Collected data entries:
..............................
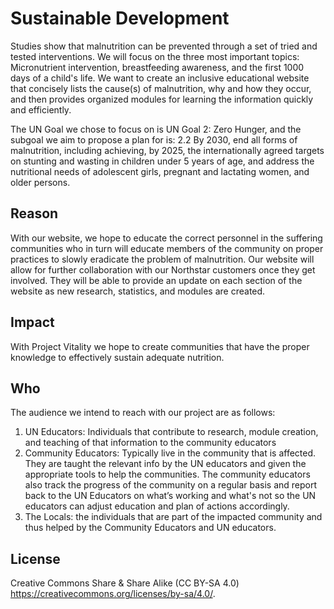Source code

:# Sustainable Development 

Studies show that malnutrition can be prevented through a set of tried and tested interventions. We will focus on the three most important topics: Micronutrient intervention, breastfeeding awareness, and the first 1000 days of a child's life. We want to create an inclusive educational website that concisely lists the cause(s) of malnutrition, why and how they occur, and then provides organized modules for learning the information quickly and efficiently.  

The UN Goal we chose to focus on is UN Goal 2: Zero Hunger, and the subgoal we aim to propose a plan for is:
   2.2 By 2030, end all forms of malnutrition, including achieving, by 2025, the internationally agreed targets on stunting and wasting in children under 5 years    of age, and address the nutritional needs of adolescent girls, pregnant and lactating women, and older persons.

## Reason

With our website, we hope to educate the correct personnel in the suffering communities who in turn will educate members of the community on proper practices to slowly eradicate the problem of malnutrition. Our website will allow for further collaboration with our Northstar customers once they get involved. They will be able to provide an update on each section of the website as new research, statistics, and modules are created.  

## Impact

With Project Vitality we hope to create communities that have the proper knowledge to effectively sustain adequate nutrition.

## Who

The audience we intend to reach with our project are as follows:

1. UN Educators: Individuals that contribute to research, module creation, and teaching of that information to the community educators
2. Community Educators: Typically live in the community that is affected. They are taught the relevant info by the UN educators and given the appropriate tools to help the communities. The community educators also track the progress of the community on a regular basis and report back to the UN Educators on what’s working and what's not so the UN educators can adjust education and plan of actions accordingly.
3. The Locals: the individuals that are part of the impacted community and thus helped by the Community Educators and UN educators. 

## License

Creative Commons Share & Share Alike (CC BY-SA 4.0) https://creativecommons.org/licenses/by-sa/4.0/.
..............................
EXERCISE PROMPT: Copy each line of the records above exactly as written. Do not carry over any picture.

EXERCISE RESPONSE:
Source code

:# Sustainable Development 

Studies show that malnutrition can be prevented through a set of tried and tested interventions. We will focus on the three most important topics: Micronutrient intervention, breastfeeding awareness, and the first 1000 days of a child's life. We want to create an inclusive educational website that concisely lists the cause(s) of malnutrition, why and how they occur, and then provides organized modules for learning the information quickly and efficiently.  

The UN Goal we chose to focus on is UN Goal 2: Zero Hunger, and the subgoal we aim to propose a plan for is:
   2.2 By 2030, end all forms of malnutrition, including achieving, by 2025, the internationally agreed targets on stunting and wasting in children under 5 years    of age, and address the nutritional needs of adolescent girls, pregnant and lactating women, and older persons.

## Reason

With our website, we hope to educate the correct personnel in the suffering communities who in turn will educate members of the community on proper practices to slowly eradicate the problem of malnutrition. Our website will allow for further collaboration with our Northstar customers once they get involved. They will be able to provide an update on each section of the website as new research, statistics, and modules are created.  

## Impact

With Project Vitality we hope to create communities that have the proper knowledge to effectively sustain adequate nutrition.

## Who

The audience we intend to reach with our project are as follows:

1. UN Educators: Individuals that contribute to research, module creation, and teaching of that information to the community educators
2. Community Educators: Typically live in the community that is affected. They are taught the relevant info by the UN educators and given the appropriate tools to help the communities. The community educators also track the progress of the community on a regular basis and report back to the UN Educators on what’s working and what's not so the UN educators can adjust education and plan of actions accordingly.
3. The Locals: the individuals that are part of the impacted community and thus helped by the Community Educators and UN educators. 

## License

Creative Commons Share & Share Alike (CC BY-SA 4.0) https://creativecommons.org/licenses/by-sa/4.0/.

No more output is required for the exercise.